BEGIN
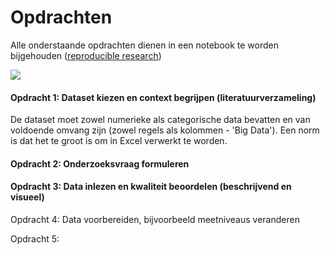 # Opdrachten

Alle onderstaande opdrachten dienen in een notebook te worden bijgehouden ([reproducible research](https://en.wikipedia.org/wiki/Reproducibility#Reproducible_research))

![](https://www.ibm.com/support/knowledgecenter/en/SS3RA7_sub/modeler_crispdm_ddita/clementine/images/crisp_process.jpg)

#### Opdracht 1: Dataset kiezen en context begrijpen (literatuurverzameling)
De dataset moet zowel numerieke als categorische data bevatten en van voldoende omvang zijn (zowel regels als kolommen - 'Big Data'). Een norm is dat het te groot is om in Excel verwerkt te worden.

#### Opdracht 2: Onderzoeksvraag formuleren

#### Opdracht 3: Data inlezen en kwaliteit beoordelen (beschrijvend en visueel)

Opdracht 4: Data voorbereiden, bijvoorbeeld meetniveaus veranderen

Opdracht 5: 


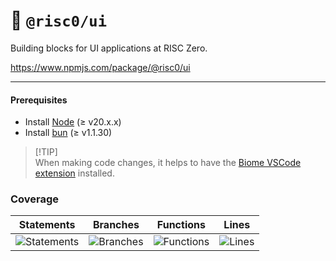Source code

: # 🎨 `@risc0/ui`

Building blocks for UI applications at RISC Zero.

https://www.npmjs.com/package/@risc0/ui

***

#### Prerequisites

* Install [Node](https://nodejs.org/en) (≥ v20.x.x)
* Install [bun](https://bun.sh/) (≥ v1.1.30)

> \[!TIP]\
> When making code changes, it helps to have the [Biome VSCode extension](https://marketplace.visualstudio.com/items?itemName=biomejs.biome) installed.

### Coverage

| Statements                  | Branches                | Functions                 | Lines             |
| --------------------------- | ----------------------- | ------------------------- | ----------------- |
| ![Statements](https://img.shields.io/badge/statements-42.55%25-red.svg?style=flat) | ![Branches](https://img.shields.io/badge/branches-86.36%25-yellow.svg?style=flat) | ![Functions](https://img.shields.io/badge/functions-85.88%25-yellow.svg?style=flat) | ![Lines](https://img.shields.io/badge/lines-42.55%25-red.svg?style=flat) |

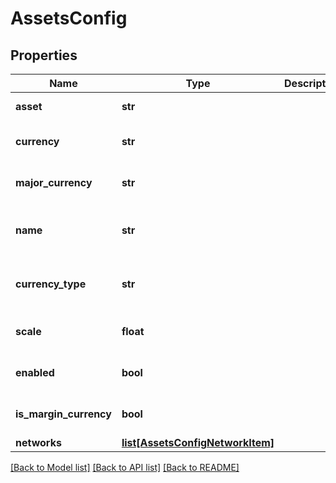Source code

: # AssetsConfig

## Properties
Name | Type | Description | Notes
------------ | ------------- | ------------- | -------------
**asset** | **str** |  | [default to 'XBT']
**currency** | **str** |  | [optional] [default to 'XBt']
**major_currency** | **str** |  | [optional] [default to 'XBT']
**name** | **str** |  | [optional] [default to 'Bitcoin']
**currency_type** | **str** |  | [optional] [default to 'Crypto']
**scale** | **float** |  | [optional] [default to 8.0]
**enabled** | **bool** |  | [optional] [default to True]
**is_margin_currency** | **bool** |  | [optional] [default to True]
**networks** | [**list[AssetsConfigNetworkItem]**](AssetsConfigNetworkItem.md) |  | [optional] 

[[Back to Model list]](../README.md#documentation-for-models) [[Back to API list]](../README.md#documentation-for-api-endpoints) [[Back to README]](../README.md)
END
The material above is to be transcribed exactly, with all pictures omitted.

 # Opdrachten

Alle onderstaande opdrachten dienen in een notebook te worden bijgehouden ([reproducible research](https://en.wikipedia.org/wiki/Reproducibility#Reproducible_research))

![](https://www.ibm.com/support/knowledgecenter/en/SS3RA7_sub/modeler_crispdm_ddita/clementine/images/crisp_process.jpg)

#### Opdracht 1: Dataset kiezen en context begrijpen (literatuurverzameling)
De dataset moet zowel numerieke als categorische data bevatten en van voldoende omvang zijn (zowel regels als kolommen - 'Big Data'). Een norm is dat het te groot is om in Excel verwerkt te worden.

#### Opdracht 2: Onderzoeksvraag formuleren

#### Opdracht 3: Data inlezen en kwaliteit beoordelen (beschrijvend en visueel)

Opdracht 4: Data voorbereiden, bijvoorbeeld meetniveaus veranderen

Opdracht 5: 


Source code

: # 🎨 `@risc0/ui`

Building blocks for UI applications at RISC Zero.

https://www.npmjs.com/package/@risc0/ui

***

#### Prerequisites

* Install [Node](https://nodejs.org/en) (≥ v20.x.x)
* Install [bun](https://bun.sh/) (≥ v1.1.30)

> \[!TIP]\
> When making code changes, it helps to have the [Biome VSCode extension](https://marketplace.visualstudio.com/items?itemName=biomejs.biome) installed.

### Coverage

| Statements                  | Branches                | Functions                 | Lines             |
| --------------------------- | ----------------------- | ------------------------- | ----------------- |
| ![Statements](https://img.shields.io/badge/statements-42.55%25-red.svg?style=flat) | ![Branches](https://img.shields.io/badge/branches-86.36%25-yellow.svg?style=flat) | ![Functions](https://img.shields.io/badge/functions-85.88%25-yellow.svg?style=flat) | ![Lines](https://img.shields.io/badge/lines-42.55%25-red.svg?style=flat) |

Source code

: # AssetsConfig

## Properties
Name | Type | Description | Notes
------------ | ------------- | ------------- | -------------
**asset** | **str** |  | [default to 'XBT']
**currency** | **str** |  | [optional] [default to 'XBt']
**major_currency** | **str** |  | [optional] [default to 'XBT']
**name** | **str** |  | [optional] [default to 'Bitcoin']
**currency_type** | **str** |  | [optional] [default to 'Crypto']
**scale** | **float** |  | [optional] [default to 8.0]
**enabled** | **bool** |  | [optional] [default to True]
**is_margin_currency** | **bool** |  | [optional] [default to True]
**networks** | [**list[AssetsConfigNetworkItem]**](AssetsConfigNetworkItem.md) |  | [optional] 

[[Back to Model list]](../README.md#documentation-for-models) [[Back to API list]](../README.md#documentation-for-api-endpoints) [[Back to README]](../README.md)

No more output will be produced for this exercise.